### WHAT YOU SHOULD DO
Every line from the one that includes "accuracy remain pending." to the end of the entries should be written out exactly, with the first and last included.

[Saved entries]
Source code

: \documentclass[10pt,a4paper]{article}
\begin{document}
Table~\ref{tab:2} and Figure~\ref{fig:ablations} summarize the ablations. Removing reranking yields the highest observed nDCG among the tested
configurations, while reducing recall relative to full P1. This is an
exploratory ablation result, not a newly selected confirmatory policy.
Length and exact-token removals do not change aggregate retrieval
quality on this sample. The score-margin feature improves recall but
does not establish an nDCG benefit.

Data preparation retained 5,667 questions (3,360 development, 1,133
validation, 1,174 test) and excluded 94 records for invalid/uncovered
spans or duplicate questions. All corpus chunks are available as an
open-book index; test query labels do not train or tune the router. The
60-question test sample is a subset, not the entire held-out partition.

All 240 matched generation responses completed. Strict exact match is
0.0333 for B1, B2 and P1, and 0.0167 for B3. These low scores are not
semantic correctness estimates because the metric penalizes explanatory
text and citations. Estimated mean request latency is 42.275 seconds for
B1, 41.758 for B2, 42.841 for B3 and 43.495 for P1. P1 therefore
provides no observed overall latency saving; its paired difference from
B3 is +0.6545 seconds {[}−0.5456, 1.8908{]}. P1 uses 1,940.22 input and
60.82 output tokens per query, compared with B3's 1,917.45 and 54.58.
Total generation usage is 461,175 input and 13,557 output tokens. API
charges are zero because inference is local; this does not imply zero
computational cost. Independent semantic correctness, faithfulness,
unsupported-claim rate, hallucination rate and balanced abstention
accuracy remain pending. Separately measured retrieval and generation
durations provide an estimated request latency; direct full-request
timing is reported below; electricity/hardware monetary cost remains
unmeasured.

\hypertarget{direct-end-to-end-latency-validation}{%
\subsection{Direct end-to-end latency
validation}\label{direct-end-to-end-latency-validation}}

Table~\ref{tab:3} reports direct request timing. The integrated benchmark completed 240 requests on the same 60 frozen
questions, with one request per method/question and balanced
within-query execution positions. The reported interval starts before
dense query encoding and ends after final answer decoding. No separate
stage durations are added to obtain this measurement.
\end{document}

### TASK RESPONSE
accuracy remain pending. Separately measured retrieval and generation
durations provide an estimated request latency; direct full-request
timing is reported below; electricity/hardware monetary cost remains
unmeasured.

\hypertarget{direct-end-to-end-latency-validation}{%
\subsection{Direct end-to-end latency
validation}\label{direct-end-to-end-latency-validation}}

Table~\ref{tab:3} reports direct request timing. The integrated benchmark completed 240 requests on the same 60 frozen
questions, with one request per method/question and balanced
within-query execution positions. The reported interval starts before
dense query encoding and ends after final answer decoding. No separate
stage durations are added to obtain this measurement.
\end{document}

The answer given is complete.